Important: During TUR of the bladder, the probability of recurrence of the disease is more than 45%.


Electrocoagulation is performed in case of diagnosing a benign form of the tumor.

In the case of diagnosing a poorly differentiated invasive form of a tumor, removal of the bladder with external diversion of urine or the creation of a container for accumulating fluid from a fragment of the rectum is indicated. Due to the fact that it is quite difficult to treat the tumor, plastic surgery is usually postponed, giving preference to the creation of percutaneous urinary diversion routes.

If the tumor has grown into nearby tissues in the images, they must also be removed, followed by a course of chemotherapy. Thus, the treatment of a tumor in the bladder of men is often accompanied by the removal of the prostate gland, and in women of the urethra and uterus. A course of chemotherapy and radiation therapy can be carried out before, after and instead of surgery, using intravesical or intravenous administration of drugs.

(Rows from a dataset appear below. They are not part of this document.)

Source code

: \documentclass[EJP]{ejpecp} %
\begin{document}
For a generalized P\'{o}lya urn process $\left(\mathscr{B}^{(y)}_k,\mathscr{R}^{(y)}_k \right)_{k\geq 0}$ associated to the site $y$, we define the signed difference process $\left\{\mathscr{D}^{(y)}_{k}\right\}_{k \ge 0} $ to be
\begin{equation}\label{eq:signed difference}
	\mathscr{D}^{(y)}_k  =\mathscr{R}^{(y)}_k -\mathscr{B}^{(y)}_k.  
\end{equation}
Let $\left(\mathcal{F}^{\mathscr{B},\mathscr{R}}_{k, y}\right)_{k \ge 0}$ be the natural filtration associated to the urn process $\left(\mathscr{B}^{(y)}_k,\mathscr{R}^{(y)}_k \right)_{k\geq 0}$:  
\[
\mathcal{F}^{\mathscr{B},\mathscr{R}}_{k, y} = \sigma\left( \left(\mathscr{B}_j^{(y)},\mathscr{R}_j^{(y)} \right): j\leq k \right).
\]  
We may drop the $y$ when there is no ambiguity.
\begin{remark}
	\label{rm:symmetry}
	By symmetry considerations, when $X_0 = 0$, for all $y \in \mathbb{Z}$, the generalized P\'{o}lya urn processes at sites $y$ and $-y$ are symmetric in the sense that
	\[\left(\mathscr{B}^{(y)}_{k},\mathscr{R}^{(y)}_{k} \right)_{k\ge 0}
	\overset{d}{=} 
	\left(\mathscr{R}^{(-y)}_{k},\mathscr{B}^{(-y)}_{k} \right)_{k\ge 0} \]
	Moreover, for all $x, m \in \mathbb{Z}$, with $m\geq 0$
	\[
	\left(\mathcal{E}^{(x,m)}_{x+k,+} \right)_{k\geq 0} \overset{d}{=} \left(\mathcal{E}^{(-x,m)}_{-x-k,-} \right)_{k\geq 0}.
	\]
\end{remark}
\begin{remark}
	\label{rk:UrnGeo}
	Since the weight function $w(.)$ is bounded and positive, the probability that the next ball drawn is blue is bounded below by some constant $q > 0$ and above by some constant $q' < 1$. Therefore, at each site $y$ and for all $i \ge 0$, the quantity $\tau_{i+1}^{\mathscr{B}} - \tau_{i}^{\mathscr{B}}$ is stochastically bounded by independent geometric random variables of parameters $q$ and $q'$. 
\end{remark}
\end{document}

Despite the large selection of diagnostic methods, the prognosis in the treatment of bladder tumors can hardly be called optimistic. Even with early detection of neoplasms and timely treatment, the risk of recurrence is very high. Therefore, for the purpose of prevention, it is necessary to undergo regular examinations, especially for people working in hazardous industries, suffering from chronic inflammatory diseases of the urinary tract and undergoing surgery to remove bladder neoplasms.